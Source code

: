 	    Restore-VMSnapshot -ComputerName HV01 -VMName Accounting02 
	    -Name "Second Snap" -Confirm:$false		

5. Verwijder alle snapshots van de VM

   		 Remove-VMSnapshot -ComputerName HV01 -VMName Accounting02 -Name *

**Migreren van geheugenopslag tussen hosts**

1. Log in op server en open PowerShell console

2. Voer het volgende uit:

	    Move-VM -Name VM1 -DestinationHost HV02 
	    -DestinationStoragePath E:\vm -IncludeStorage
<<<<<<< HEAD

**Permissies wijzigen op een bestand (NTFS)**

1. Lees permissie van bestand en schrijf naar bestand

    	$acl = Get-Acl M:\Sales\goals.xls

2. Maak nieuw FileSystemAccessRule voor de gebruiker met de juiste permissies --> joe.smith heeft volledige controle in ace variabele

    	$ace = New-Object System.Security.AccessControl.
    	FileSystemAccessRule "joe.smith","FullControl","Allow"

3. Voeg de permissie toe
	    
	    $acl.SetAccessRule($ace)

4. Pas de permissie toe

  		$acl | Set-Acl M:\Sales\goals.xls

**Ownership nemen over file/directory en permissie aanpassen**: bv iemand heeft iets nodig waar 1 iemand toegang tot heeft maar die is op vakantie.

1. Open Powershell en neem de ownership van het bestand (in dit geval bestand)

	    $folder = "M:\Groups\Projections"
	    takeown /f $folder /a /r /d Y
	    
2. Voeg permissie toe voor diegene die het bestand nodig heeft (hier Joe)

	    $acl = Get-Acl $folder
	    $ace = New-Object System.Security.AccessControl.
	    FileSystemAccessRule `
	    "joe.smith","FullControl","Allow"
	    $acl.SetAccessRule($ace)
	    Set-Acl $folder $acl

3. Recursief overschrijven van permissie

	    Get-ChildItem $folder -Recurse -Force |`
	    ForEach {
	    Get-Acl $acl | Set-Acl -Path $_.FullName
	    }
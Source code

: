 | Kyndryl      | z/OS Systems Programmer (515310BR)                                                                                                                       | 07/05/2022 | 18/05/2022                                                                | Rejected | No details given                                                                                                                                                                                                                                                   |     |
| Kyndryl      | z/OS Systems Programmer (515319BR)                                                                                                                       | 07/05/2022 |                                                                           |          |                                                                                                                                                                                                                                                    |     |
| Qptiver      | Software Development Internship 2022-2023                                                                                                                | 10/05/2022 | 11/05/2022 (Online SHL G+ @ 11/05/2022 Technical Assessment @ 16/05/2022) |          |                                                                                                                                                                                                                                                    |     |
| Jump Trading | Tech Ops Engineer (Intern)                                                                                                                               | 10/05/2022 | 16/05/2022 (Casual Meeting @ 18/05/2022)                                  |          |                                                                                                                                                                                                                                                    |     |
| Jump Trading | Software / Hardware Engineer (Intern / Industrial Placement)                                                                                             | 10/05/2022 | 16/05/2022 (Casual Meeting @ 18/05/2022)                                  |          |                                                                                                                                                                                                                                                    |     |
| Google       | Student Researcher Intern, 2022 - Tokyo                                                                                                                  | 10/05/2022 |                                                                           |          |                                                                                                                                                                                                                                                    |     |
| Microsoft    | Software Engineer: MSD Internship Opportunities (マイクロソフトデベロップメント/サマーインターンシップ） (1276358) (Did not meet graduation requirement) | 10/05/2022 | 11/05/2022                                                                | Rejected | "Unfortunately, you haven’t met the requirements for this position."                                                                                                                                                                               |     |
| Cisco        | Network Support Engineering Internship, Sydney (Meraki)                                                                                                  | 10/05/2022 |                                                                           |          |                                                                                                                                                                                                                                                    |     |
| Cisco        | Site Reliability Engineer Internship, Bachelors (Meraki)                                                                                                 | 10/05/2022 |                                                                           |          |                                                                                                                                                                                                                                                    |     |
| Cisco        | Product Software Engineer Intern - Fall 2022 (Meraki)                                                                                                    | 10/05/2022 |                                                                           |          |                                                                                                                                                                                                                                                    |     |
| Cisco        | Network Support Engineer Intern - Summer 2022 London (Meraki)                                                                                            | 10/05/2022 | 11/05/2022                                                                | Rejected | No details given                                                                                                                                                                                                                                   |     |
_____
Lines containing the word "FileSystemAccessRule" must be found in the data above and copied.

Answer for the task -
2. Maak nieuw FileSystemAccessRule voor de gebruiker met de juiste permissies --> joe.smith heeft volledige controle in ace variabele
    	FileSystemAccessRule "joe.smith","FullControl","Allow"
	    FileSystemAccessRule `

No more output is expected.